New Zealand, by contrast, presents a ‘‘distinctly different
picture’’, Fischer and colleagues wrote in the International Journal of Drug Policy.
Although the country’s opioid prescriptions rose from 2011-17, most of these were ‘‘weak opioids’’ that included codeines.
Many prescriptions were written for people older than 65, a group less prone to dangerous behaviour.
Moreover, there are indications that New Zealand’s opioid prescriptions were mostly given in hospitals, where doses and repeat prescriptions are easier to control.
In North America, by contrast, many prescriptions were made out in the community – GP offices and pain clinics – and were less controllable.
None of this suggests New Zealand doesn’t have large illicit drug problems, but Fischer and colleagues make clear that the situation could be much worse.
New Zealand authorities were also alert to the problems arising in Canada, the US and to a lesser extent Australia and Europe.
Education for doctors, including junior doctors, was implemented. ‘‘Active
interventions’’ were used to reduce or avoid strong opioid prescriptions.
Authorities targeted users who went ‘‘doctor shopping’’ for a steady supply of prescriptions, for example, and monitored doctors who may have been prescribing poorly.
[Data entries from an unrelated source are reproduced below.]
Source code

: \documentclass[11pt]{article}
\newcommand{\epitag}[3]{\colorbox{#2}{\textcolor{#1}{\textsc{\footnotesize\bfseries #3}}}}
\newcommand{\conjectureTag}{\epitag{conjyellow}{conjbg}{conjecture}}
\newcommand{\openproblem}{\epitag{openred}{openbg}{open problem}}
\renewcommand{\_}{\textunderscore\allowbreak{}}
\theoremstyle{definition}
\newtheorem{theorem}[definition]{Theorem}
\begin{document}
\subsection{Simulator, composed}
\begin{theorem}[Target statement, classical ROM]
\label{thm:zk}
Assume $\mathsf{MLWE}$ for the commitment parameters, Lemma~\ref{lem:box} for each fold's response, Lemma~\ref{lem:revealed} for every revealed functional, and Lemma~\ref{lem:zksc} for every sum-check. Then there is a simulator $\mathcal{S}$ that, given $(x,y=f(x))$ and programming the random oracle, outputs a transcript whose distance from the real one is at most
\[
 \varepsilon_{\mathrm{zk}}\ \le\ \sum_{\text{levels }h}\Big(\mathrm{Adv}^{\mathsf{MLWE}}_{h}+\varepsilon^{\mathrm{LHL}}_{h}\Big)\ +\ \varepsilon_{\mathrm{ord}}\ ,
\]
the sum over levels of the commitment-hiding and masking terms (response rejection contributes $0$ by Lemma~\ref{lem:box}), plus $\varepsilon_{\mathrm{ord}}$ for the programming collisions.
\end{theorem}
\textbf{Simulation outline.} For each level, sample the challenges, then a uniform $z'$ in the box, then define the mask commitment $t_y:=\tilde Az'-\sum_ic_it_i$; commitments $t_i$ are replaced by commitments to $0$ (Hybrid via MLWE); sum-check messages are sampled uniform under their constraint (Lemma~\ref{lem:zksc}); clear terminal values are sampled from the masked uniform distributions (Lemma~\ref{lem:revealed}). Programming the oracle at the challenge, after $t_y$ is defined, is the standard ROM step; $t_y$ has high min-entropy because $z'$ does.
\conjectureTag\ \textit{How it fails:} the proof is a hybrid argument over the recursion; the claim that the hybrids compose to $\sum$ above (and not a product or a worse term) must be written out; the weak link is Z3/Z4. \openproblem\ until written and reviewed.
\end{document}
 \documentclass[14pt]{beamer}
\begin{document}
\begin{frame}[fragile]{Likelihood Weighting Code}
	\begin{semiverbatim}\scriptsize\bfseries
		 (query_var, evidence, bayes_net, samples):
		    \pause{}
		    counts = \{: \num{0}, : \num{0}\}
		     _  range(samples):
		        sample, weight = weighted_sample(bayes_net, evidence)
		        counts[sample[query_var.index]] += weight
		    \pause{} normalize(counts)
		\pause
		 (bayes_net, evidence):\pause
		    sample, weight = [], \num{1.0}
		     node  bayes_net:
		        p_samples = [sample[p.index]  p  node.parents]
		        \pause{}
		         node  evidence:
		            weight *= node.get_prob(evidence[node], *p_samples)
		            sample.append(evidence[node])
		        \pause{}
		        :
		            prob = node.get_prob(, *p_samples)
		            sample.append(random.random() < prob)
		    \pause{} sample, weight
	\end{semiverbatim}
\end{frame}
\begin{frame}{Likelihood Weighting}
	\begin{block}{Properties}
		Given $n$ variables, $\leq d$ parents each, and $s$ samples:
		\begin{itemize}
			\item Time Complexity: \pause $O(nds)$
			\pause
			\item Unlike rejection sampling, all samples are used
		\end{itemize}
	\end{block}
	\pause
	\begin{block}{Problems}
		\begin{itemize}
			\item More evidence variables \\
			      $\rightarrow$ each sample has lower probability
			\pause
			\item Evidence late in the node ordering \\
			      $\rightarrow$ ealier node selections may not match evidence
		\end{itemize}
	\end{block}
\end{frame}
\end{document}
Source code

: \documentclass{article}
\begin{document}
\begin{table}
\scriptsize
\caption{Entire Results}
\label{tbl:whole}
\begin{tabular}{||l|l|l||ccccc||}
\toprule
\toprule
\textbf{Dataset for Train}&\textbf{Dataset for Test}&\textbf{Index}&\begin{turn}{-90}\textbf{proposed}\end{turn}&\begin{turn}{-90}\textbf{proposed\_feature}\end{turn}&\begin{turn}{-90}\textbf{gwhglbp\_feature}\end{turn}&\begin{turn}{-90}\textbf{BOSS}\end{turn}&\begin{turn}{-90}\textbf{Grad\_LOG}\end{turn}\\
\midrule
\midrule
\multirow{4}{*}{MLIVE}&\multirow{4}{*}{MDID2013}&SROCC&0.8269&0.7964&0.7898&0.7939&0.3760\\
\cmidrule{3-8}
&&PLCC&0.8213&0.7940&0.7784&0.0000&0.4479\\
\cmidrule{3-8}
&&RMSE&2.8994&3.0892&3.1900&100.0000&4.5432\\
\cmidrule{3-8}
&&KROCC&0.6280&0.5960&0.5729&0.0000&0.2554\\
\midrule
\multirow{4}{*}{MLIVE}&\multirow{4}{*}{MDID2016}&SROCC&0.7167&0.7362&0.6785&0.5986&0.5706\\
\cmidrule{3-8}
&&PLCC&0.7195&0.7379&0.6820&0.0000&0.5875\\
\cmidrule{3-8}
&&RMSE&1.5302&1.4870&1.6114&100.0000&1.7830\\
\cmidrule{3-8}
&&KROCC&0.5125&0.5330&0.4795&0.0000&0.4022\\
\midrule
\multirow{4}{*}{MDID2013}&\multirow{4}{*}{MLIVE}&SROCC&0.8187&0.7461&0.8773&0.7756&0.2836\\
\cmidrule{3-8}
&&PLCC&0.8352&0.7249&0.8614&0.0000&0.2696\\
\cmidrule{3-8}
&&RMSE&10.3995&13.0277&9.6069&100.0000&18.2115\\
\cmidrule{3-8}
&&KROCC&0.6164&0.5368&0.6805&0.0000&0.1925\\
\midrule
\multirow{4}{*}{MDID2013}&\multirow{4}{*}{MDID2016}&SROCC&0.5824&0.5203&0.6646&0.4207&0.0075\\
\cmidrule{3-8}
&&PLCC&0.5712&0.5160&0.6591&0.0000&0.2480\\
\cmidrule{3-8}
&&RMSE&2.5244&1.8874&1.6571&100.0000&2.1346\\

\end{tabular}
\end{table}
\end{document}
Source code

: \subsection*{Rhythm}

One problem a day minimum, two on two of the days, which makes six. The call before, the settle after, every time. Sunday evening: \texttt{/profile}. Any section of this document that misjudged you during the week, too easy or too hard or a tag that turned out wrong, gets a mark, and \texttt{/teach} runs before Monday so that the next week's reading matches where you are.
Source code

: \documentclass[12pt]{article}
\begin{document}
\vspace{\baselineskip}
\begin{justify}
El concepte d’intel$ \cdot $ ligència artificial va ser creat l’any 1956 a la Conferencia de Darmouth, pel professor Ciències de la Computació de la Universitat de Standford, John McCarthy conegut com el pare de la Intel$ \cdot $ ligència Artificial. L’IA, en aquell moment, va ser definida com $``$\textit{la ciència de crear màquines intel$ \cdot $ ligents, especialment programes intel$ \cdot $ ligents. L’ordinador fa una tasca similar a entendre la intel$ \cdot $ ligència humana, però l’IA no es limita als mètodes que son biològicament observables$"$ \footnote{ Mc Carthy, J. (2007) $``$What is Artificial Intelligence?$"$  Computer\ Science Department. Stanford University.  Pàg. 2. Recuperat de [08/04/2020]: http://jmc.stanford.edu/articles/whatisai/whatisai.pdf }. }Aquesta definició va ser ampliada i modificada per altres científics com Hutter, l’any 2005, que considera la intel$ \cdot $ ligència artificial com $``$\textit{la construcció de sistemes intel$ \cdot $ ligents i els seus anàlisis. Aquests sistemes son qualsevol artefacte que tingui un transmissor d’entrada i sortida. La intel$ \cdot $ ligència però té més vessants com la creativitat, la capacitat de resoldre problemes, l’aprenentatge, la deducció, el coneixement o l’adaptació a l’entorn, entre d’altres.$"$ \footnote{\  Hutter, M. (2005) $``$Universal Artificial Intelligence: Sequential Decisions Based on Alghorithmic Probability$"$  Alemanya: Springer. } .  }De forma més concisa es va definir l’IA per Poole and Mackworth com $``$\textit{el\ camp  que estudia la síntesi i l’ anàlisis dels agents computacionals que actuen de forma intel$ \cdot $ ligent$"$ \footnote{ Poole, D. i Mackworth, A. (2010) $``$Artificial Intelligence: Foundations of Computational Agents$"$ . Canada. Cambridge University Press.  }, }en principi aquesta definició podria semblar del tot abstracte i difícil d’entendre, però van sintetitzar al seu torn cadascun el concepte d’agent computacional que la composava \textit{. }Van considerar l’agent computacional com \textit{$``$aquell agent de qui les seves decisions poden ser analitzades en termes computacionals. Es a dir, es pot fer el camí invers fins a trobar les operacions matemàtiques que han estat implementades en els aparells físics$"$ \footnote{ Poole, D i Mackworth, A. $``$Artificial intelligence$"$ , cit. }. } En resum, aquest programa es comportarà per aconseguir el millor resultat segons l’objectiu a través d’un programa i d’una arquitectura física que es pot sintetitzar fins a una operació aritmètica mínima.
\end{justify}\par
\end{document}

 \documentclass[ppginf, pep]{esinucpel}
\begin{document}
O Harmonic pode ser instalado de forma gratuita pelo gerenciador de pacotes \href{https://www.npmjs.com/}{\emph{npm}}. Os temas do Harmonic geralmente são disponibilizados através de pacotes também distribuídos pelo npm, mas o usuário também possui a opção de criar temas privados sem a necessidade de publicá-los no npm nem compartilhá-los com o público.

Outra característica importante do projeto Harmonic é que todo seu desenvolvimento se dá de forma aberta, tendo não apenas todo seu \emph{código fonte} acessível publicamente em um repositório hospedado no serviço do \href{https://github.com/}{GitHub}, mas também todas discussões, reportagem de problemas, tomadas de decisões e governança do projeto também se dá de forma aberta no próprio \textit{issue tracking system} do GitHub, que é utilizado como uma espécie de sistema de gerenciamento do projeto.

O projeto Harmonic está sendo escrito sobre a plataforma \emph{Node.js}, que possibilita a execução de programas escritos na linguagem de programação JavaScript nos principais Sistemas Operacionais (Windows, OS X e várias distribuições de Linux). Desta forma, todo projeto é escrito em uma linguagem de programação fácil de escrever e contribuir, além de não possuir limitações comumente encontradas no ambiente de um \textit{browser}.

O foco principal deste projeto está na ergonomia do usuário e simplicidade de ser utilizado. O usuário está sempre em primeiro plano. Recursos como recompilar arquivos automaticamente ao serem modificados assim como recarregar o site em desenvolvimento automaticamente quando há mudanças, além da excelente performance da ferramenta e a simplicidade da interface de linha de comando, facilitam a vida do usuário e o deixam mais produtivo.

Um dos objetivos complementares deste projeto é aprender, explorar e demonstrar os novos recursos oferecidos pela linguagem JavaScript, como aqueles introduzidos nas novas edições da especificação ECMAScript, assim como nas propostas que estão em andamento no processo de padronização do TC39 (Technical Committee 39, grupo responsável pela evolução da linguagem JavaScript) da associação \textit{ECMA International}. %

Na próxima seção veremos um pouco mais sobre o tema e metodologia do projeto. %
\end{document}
And because New Zealand opioid prescriptions were generally moderate, cracking down didn’t create the sorts of ‘‘supply gaps’’ that were filled by the black market, the researchers found. In addition, heroin has been hard to buy here for many years.
New Zealand’s isolation and small population also helped, they suspect.
‘‘New Zealand may have, all along, engaged in the kind of restrained opioid utilisation practice, which most recent North American guidelines for chronic pain management have been advising and reactively seeking to achieve.’’
But it would be ‘‘prudent’’ for New Zealand to improve its resources for problematic drug use, lest the situation takes a turn for the worse.